È appropriato commentare l’intero problema con la citazione del vecchio, saggio proverbio che giudica ardua, quasi impossibile, la concomitanza della ‘botte piena e la moglie ubriaca’. Nel futuro prossimo anche l’impero del calcio televisivo dovrà ottimizzare la dispersiva frammentazione dei diritti a trasmettere campionati e gare di Coppa. Per i fruitori che non intendono rinunciare all’en plain del calcio via etere, sarà arduo misurarsi con la dispersione provocata dalla spartizione dei diritti televisivi.
Saranno costretti a stipulare contratti plurimi con i network detentori del privilegio di trasmettere le partite. Il pronostico per i giorni a venire?
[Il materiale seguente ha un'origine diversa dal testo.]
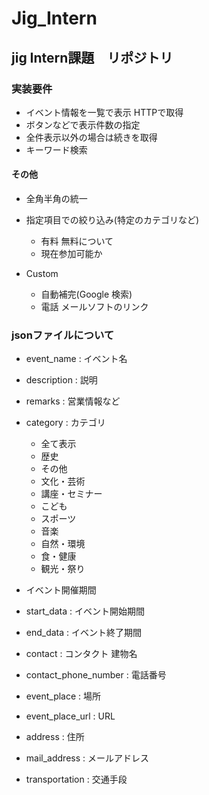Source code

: # Jig_Intern
## jig Intern課題　リポジトリ


### 実装要件

* イベント情報を一覧で表示 HTTPで取得
* ボタンなどで表示件数の指定
* 全件表示以外の場合は続きを取得
* キーワード検索

#### その他
* 全角半角の統一

* 指定項目での絞り込み(特定のカテゴリなど)
  * 有料 無料について
  * 現在参加可能か

* Custom
  * 自動補完(Google 検索)
  * 電話 メールソフトのリンク

### jsonファイルについて

* event_name : イベント名
* description : 説明
* remarks : 営業情報など
* category : カテゴリ
  * 全て表示
  * 歴史
  * その他
  * 文化・芸術
  * 講座・セミナー
  * こども
  * スポーツ
  * 音楽
  * 自然・環境
  * 食・健康
  * 観光・祭り

* イベント開催期間
* start_data : イベント開始期間
* end_data : イベント終了期間
* contact : コンタクト 建物名
* contact_phone_number : 電話番号
* event_place : 場所
* event_place_url : URL
* address : 住所
* mail_address : メールアドレス 
* transportation : 交通手段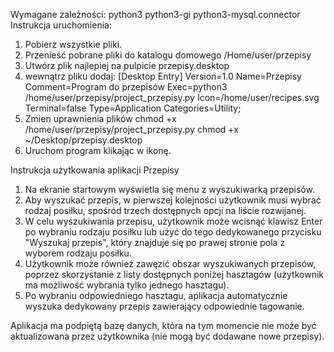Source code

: Wymagane zależności:
    python3
    python3-gi
    python3-mysql.connector
Instrukcja uruchomienia:
1. Pobierz wszystkie pliki.
2. Przenieść pobrane pliki do katalogu domowego /Home/user/przepisy
3. Utwórz plik najlepiej na pulpicie przepisy.desktop
4. wewnątrz pliku dodaj:
[Desktop Entry]
Version=1.0
Name=Przepisy
Comment=Program do przepisów
Exec=python3 /home/user/przepisy/project_przepisy.py
Icon=/home/user/recipes.svg
Terminal=false
Type=Application
Categories=Utility;
5. Zmien uprawnienia plików
   chmod +x /home/user/przepisy/project_przepisy.py
   chmod +x ~/Desktop/przepisy.desktop
6. Uruchom program klikając w ikonę.

Instrukcja użytkowania aplikacji Przepisy
1. Na ekranie startowym wyświetla się menu z wyszukiwarką przepisów.
2. Aby wyszukać przepis, w pierwszej kolejności użytkownik musi wybrać rodzaj posiłku, spośród trzech dostępnych opcji na liście rozwijanej.
3. W celu wyszukiwania przepisu, użytkownik może wcisnąć klawisz Enter po wybraniu rodzaju posiłku lub użyć do tego dedykowanego przycisku "Wyszukaj przepis", który znajduje się po prawej stronie pola z wyborem rodzaju posiłku.
4. Użytkownik może również zawęzić obszar wyszukiwanych przepisów, poprzez skorzystanie z listy dostępnych poniżej hasztagów (użytkownik ma możliwość wybrania tylko jednego hasztagu).
5. Po wybraniu odpowiedniego hasztagu, aplikacja automatycznie wyszuka dedykowany przepis zawierający odpowiednie tagowanie.

Aplikacja ma podpiętą bazę danych, która na tym momencie nie może być aktualizowana przez użytkownika (nie mogą być dodawane nowe przepisy).


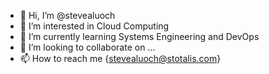 - 👋 Hi, I’m @stevealuoch
- 👀 I’m interested in Cloud Computing 
- 🌱 I’m currently learning Systems Engineering and DevOps
- 💞️ I’m looking to collaborate on ...
- 📫 How to reach me {stevealuoch@stotalis.com}

<!---
stevealuoch/stevealuoch is a ✨ special ✨ repository because its `README.md` (this file) appears on your GitHub profile.
You can click the Preview link to take a look at your changes.
--->
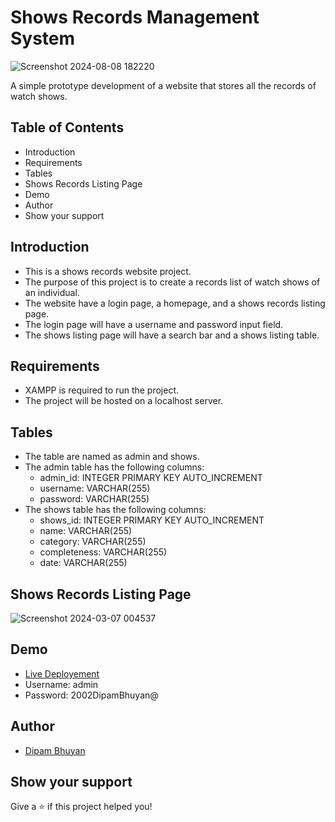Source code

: # Shows Records Management System
![Screenshot 2024-08-08 182220](https://github.com/user-attachments/assets/ade0f358-a75d-4f77-8ab9-63a8d750cc8d)

A simple prototype development of a website that stores all the records of watch shows.
## Table of Contents
* Introduction
* Requirements
* Tables
* Shows Records Listing Page
* Demo
* Author
* Show your support
## Introduction
* This is a shows records website project.
* The purpose of this project is to create a records list of watch shows of an individual.
* The website have a login page, a homepage, and a shows records listing page.
* The login page will have a username and password input field.
* The shows listing page will have a search bar and a shows listing table.
## Requirements
* XAMPP is required to run the project.
* The project will be hosted on a localhost server.
## Tables
* The table are named as admin and shows.
* The admin table has the following columns:
  * admin_id: INTEGER PRIMARY KEY AUTO_INCREMENT
  * username: VARCHAR(255)
  * password: VARCHAR(255)
* The shows table has the following columns:
  * shows_id: INTEGER PRIMARY KEY AUTO_INCREMENT
  * name: VARCHAR(255)
  * category: VARCHAR(255)
  * completeness: VARCHAR(255)
  * date: VARCHAR(255)
## Shows Records Listing Page
![Screenshot 2024-03-07 004537](https://github.com/DipamBhuyan/shows.gitub.io/assets/81673711/7da814be-d943-4507-b746-3fe1321c0463)
## Demo
* [Live Deployement](https://myrecords.rf.gd/)
* Username: admin
* Password: 2002DipamBhuyan@
## Author
* [Dipam Bhuyan](https://github.com/DipamBhuyan/)
## Show your support
Give a ⭐️ if this project helped you!
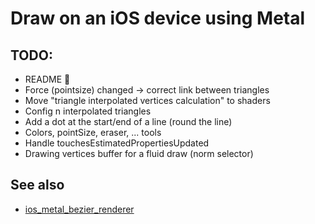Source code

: # Draw on an iOS device using Metal

## TODO:
- README 😬
- Force (pointsize) changed -> correct link between triangles
- Move "triangle interpolated vertices calculation" to shaders
- Config n interpolated triangles
- Add a dot at the start/end of a line (round the line)
- Colors, pointSize, eraser, ... tools
- Handle touchesEstimatedPropertiesUpdated
- Drawing vertices buffer for a fluid draw (norm selector)

## See also
- [ios_metal_bezier_renderer](https://github.com/eldade/ios_metal_bezier_renderer)
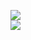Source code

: [![](https://img.shields.io/badge/Made%20With-Github%20Spray-lightgrey.svg?style=for-the-badge&logo=github)](https://github.com/Annihil/github-spray#8222)  
[![](https://i.imgur.com/2DrTn0Z.gif)](https://github.com/Annihil/github-spray)
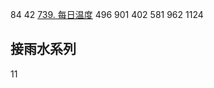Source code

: 
84
42
[739. 每日温度](https://leetcode-cn.com/problems/daily-temperatures/)
496
901
402
581
962
1124

## 接雨水系列
11

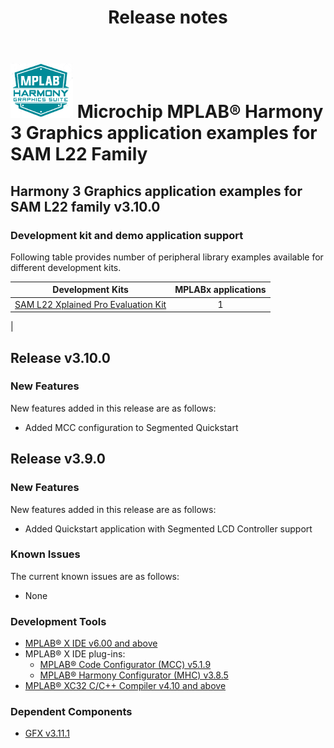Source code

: ﻿---
title: Release notes
nav_order: 99
---

# ![MPLAB® Harmony Graphics Suite](./docs/html/mhgs.png) Microchip MPLAB® Harmony 3 Graphics application examples for SAM L22 Family

## Harmony 3 Graphics application examples for SAM L22 family v3.10.0

### Development kit and demo application support

Following table provides number of peripheral library examples available for different development kits.

| Development Kits  | MPLABx applications |
|:-----------------:|:-------------------:|
| [SAM L22 Xplained Pro Evaluation Kit](https://www.microchip.com/developmenttools/ProductDetails/PartNO/ATSAML22-XPRO-B)   | 1 |
|


## Release v3.10.0


### New Features


New features added in this release are as follows:

- Added MCC configuration to Segmented Quickstart


## Release v3.9.0


### New Features


New features added in this release are as follows:

- Added Quickstart application with Segmented LCD Controller support


### Known Issues


The current known issues are as follows:

- None


### Development Tools


- [MPLAB® X IDE v6.00 and above](https://www.microchip.com/mplab/mplab-x-ide)
- MPLAB® X IDE plug-ins:
    - [MPLAB® Code Configurator (MCC) v5.1.9](https://github.com/Microchip-MPLAB-Harmony/mplabx-plugin)
    - [MPLAB® Harmony Configurator (MHC) v3.8.5](https://github.com/Microchip-MPLAB-Harmony/mplabx-plugin)
- [MPLAB® XC32 C/C++ Compiler v4.10 and above](https://www.microchip.com/mplab/compilers)


### Dependent Components


* [GFX v3.11.1](https://github.com/Microchip-MPLAB-Harmony/gfx/releases/tag/v3.11.1)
Calcio d’èlite, che discriminerà socialmente, abbordabile per tifosi agiati in grado di spendere sempre di più, specialmente se sarà ripescata la ‘brillante’ idea di un campionato europeo (e chissà, mondiale) riservato ai potenti in condizione di investire miliardi per iscriversi al club del calcio esclusivo.
Sullo sfondo incombe la strategia del plus valore e coinvolge più di altri la Juventus, ma in una certa misura anche il Napoli, nel mirino dell’indagine sui lati oscuri del calcio mercato. L’operazione Osimhen (oltre settanta milioni la quotazione) include l’anomalia di corollari che giovano al club del Napoli, alla salute del bilancio: il contratto per l’acquisto del centravanti nigeriano include i 15 milioni versati dal Lille (squadra di provenienza del giocatore) per il passaggio al club francese di giovani calciatori del Napoli, che tornati in patria militano in campionati minori: Claudio Manzi, al Lille per 4 milioni, gioca in serie C con la Turris. Ciro Palmieri, al Lille per 7 milioni, gioca con la Nocerina in serie D. Luigi Liguori, al Lilla per 4 milioni, gioca nell’Afragolese, serie D.